BAR NOGUEI
RA
O letrista
contratado para fazer o serviço na fachada do bar, imaginei assim que deparei
com o estabelecimento, devia ter pensado na ocasião “Êta, porra, faltou
parede!”, pois o filho da mãe calculara errado o espaço e o corpo das letras, como
se pode ver.
- É, mas pelo
menos não cometeu erro de separação de sílabas - ponderou um amigo que me
acompanhava, diante de minha curiosidade de ali entrar só por conta do nome do
bar com aquele letreiro.
O barzinho, que
ainda continua ali perto do mercado municipal de Guanambi, ficou por muito
tempo, ainda que meio desbotada, com aquela fachada. Sempre que me encontrava
naquelas imediações fazia questão de passar em frente, para curtir apenas, até
que outro dia divisei o boteco com pintura nova e desenho centralizado das
letras com tamanho único – “BAR NOGUEIRA”. Perdi o fascínio. Vai ver mudou de dono e o
sacana resolveu fazer sua reforma, queixei-me depois ao mesmo amigo.
- Já que você
gosta de apreciar essas coisas, cara, vá lá no boteco de Dori que você vai
encontrar uma tabuleta engraçada. Lá serve buchada aos sábados.
Sei lá. Mas tinha
essa atração pela forma como o povo em geral se expressa no dia a dia para
realizar a comunicação.
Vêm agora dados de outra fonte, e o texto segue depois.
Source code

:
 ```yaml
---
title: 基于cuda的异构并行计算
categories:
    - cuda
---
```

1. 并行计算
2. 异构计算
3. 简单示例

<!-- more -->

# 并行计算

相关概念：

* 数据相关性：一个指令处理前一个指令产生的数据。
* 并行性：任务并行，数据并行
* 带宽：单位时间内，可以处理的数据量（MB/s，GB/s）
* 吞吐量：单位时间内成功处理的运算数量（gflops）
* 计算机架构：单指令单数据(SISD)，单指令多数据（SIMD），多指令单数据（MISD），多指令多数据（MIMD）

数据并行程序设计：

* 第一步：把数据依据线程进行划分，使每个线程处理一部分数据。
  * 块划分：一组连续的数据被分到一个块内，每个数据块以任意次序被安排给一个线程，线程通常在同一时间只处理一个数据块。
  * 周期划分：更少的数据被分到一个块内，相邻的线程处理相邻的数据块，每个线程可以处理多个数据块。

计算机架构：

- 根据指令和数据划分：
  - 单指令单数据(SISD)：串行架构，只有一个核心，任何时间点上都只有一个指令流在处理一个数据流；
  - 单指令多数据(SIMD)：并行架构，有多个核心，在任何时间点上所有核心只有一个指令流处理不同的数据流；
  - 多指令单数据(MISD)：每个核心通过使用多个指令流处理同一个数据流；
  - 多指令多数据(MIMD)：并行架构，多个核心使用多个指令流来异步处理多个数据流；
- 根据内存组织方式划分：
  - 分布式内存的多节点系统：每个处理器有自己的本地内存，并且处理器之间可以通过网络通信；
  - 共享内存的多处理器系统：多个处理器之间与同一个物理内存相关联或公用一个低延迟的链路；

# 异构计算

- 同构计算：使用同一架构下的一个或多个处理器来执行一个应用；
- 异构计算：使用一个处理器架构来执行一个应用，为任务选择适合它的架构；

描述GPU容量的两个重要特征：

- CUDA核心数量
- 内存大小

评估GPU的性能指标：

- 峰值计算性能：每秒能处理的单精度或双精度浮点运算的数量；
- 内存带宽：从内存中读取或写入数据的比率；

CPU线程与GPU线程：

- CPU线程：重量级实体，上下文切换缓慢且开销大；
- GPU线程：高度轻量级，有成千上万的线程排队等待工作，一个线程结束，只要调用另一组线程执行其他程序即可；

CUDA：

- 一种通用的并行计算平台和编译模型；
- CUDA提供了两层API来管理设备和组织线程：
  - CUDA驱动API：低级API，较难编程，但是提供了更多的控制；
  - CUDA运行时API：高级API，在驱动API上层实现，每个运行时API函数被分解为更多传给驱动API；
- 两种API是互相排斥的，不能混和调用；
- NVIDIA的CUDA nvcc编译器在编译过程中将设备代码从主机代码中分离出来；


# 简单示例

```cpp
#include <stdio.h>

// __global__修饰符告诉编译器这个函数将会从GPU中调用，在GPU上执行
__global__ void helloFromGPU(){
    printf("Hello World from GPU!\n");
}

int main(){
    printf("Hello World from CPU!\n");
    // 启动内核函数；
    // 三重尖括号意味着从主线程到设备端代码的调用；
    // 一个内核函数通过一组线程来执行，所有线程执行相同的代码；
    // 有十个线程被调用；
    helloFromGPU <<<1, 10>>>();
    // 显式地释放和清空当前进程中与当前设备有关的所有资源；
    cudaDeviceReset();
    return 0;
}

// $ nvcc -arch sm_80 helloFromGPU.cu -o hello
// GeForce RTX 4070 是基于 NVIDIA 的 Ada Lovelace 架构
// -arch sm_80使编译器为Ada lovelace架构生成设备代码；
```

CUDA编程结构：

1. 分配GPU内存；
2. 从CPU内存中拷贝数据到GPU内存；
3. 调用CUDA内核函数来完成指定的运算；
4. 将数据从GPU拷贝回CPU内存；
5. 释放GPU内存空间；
Ensinava português nessa época e talvez por isso me
despertasse para esses detalhes do uso da língua. Um dia pedi que a turma
fizesse uma pesquisa na cidade. Então, para estudo e debate, conseguimos anotar
coisas como, por exemplo, o aviso que havia num barzinho com mesa de sinuca: “Fincha
R$ 0,50”; num açougue, uma
cartolina branca com letras desenhadas artisticamente, que o açougueiro, cheio
de orgulho, diante do elogio, disse ter sido escrito pela filha: “Não vendemos fiado – Favor não enxista”. Notamos que alguns
procuravam mostrar que estavam escrevendo corretamente e aí é que judiavam mesmo
da tal gramática. Caso do Café Botafoguense de Dedé. Havia uma tabuleta com o
nome das bebidas com os preços correspondentes ao lado: “Penga --- R$ 0,50;
Leco de Peque --- R$ 0,50”. Quer dizer, Dedé, numa confusão de
ortografia, informava, na verdade, os preços da pinga e do licor de pequi.
Entre nós
firmou-se a idéia de que o português é um idioma difícil. Fácil eu sei que não
é. Não é à toa que Rui Barbosa travou disputa logo com Carneiro Ribeiro, que
tinha sido seu mestre, com relação a redação definitiva do Código Civil de
1916. Imagine. Eu aprendi, no entanto, que o importante é a comunicação. Deixemos,
por ora, essa busca sofrida pela língua erudita e vamos às brincadeiras que
surgem com o uso que fazemos dela.
Já que me achava
nessa onda, fui até o boteco de Dori. Não é que a tal tabuleta era bem
trabalhada com letras em entalhes na madeira envernizada! Só que quando li
pensei de imediato tratar-se de outro idioma, o espanhol talvez, pois estava grafado assim: “FIADOSOAMANHATA”.
- Ô Dori, que
porra é essa que está escrito ali?
- Ué, doutor,
não sabe ler? Olhe lá – disse pausadamente: – FIADO SÓ AMANHÃ, TÁ?
Dizem que quando
Dori vendeu o ponto para ir para S. Paulo, o comprador fez questão de pagar um
pouco a mais para que a tabuleta ficasse no bar. Pelo menos, dessa vez, não
aconteceu como no Bar Nogueira, que para essa minha mania acabou perdendo o charme.